Data for this task Block Start

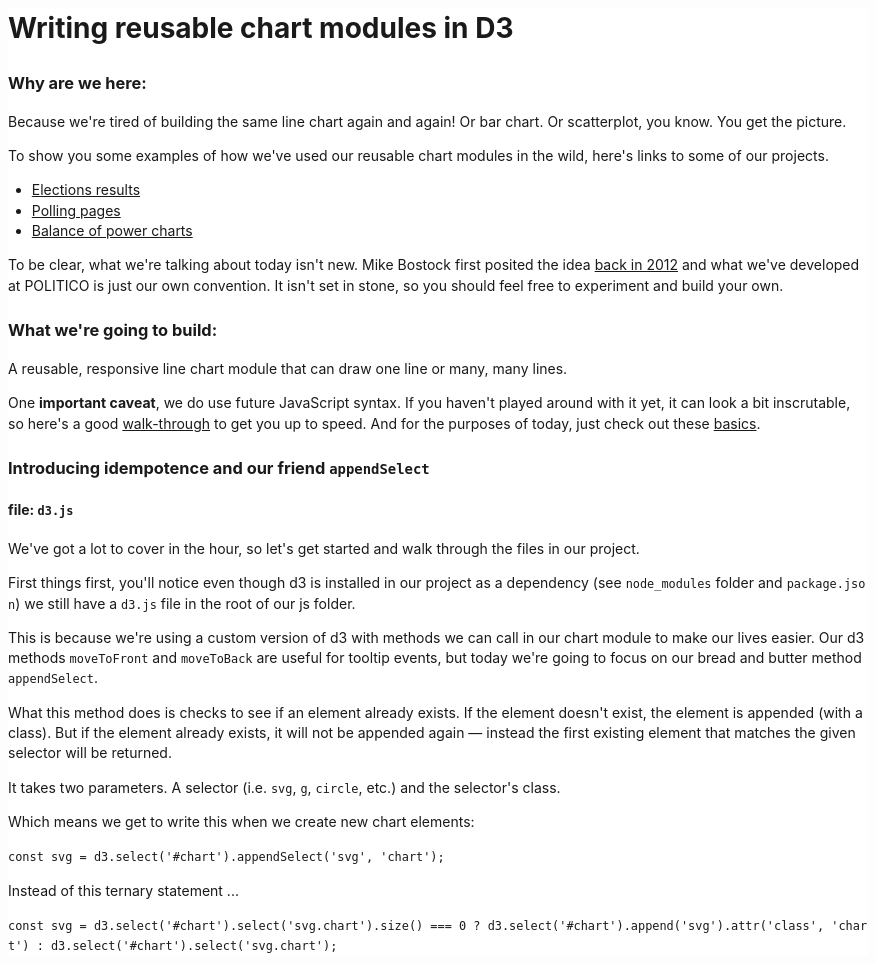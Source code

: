 # Writing reusable chart modules in D3

### Why are we here:
Because we're tired of building the same line chart again and again! Or bar chart. Or scatterplot, you know. You get the picture.

To show you some examples of how we've used our reusable chart modules in the wild, here's links to some of our projects.
- [Elections results](https://www.politico.com/interactives/elections/2017/alabama/special-election/dec-12/)
- [Polling pages](https://www.politico.com/interactives/2017/politico-morning-consult-poll/)
- [Balance of power charts](https://www.politico.com/interactives/2018/women-rule-candidate-tracker-primary-2018/)

To be clear, what we're talking about today isn't new. Mike Bostock first posited the idea [back in 2012](https://bost.ocks.org/mike/chart/) and what we've developed at POLITICO is just our own convention. It isn't set in stone, so you should feel free to experiment and build your own.

### What we're going to build:
A reusable, responsive line chart module that can draw one line or many, many lines.

One **important caveat**, we do use future JavaScript syntax. If you haven't played around with it yet, it can look a bit inscrutable, so here's a good [walk-through](https://codeburst.io/es6-tutorial-for-beginners-5f3c4e7960be) to get you up to speed. And for the purposes of today, just check out these [basics](https://the-politico.github.io/nicar2018_reactive-frameworks/f8e741c24770ad365e726f3d8e9b4aa3.html).

### Introducing idempotence and our friend `appendSelect`
#### file: `d3.js`
We've got a lot to cover in the hour, so let's get started and walk through the files in our project.

First things first, you'll notice even though d3 is installed in our project as a dependency (see `node_modules` folder and `package.json`) we still have a `d3.js` file in the root of our js folder.

This is because we're using a custom version of d3 with methods we can call in our chart module to make our lives easier. Our d3 methods `moveToFront` and `moveToBack` are useful for tooltip events, but today we're going to focus on our bread and butter method `appendSelect`.

What this method does is checks to see if an element already exists. If the element doesn't exist, the element is appended (with a class). But if the element already exists, it will not be appended again — instead the first existing element that matches the given selector will be returned.

It takes two parameters. A selector (i.e. `svg`, `g`, `circle`, etc.) and the selector's class.

Which means we get to write this when we create new chart elements:

`const svg = d3.select('#chart').appendSelect('svg', 'chart');`

Instead of this ternary statement ...

`const svg = d3.select('#chart').select('svg.chart').size() === 0 ?
  d3.select('#chart').append('svg').attr('class', 'chart') :
  d3.select('#chart').select('svg.chart');`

Data for this task Block End

Which lines of the listing above hold the word "here"? Copy each of them.

## Answer space
### Why are we here:
To show you some examples of how we've used our reusable chart modules in the wild, here's links to some of our projects.
One **important caveat**, we do use future JavaScript syntax. If you haven't played around with it yet, it can look a bit inscrutable, so here's a good [walk-through](https://codeburst.io/es6-tutorial-for-beginners-5f3c4e7960be) to get you up to speed. And for the purposes of today, just check out these [basics](https://the-politico.github.io/nicar2018_reactive-frameworks/f8e741c24770ad365e726f3d8e9b4aa3.html).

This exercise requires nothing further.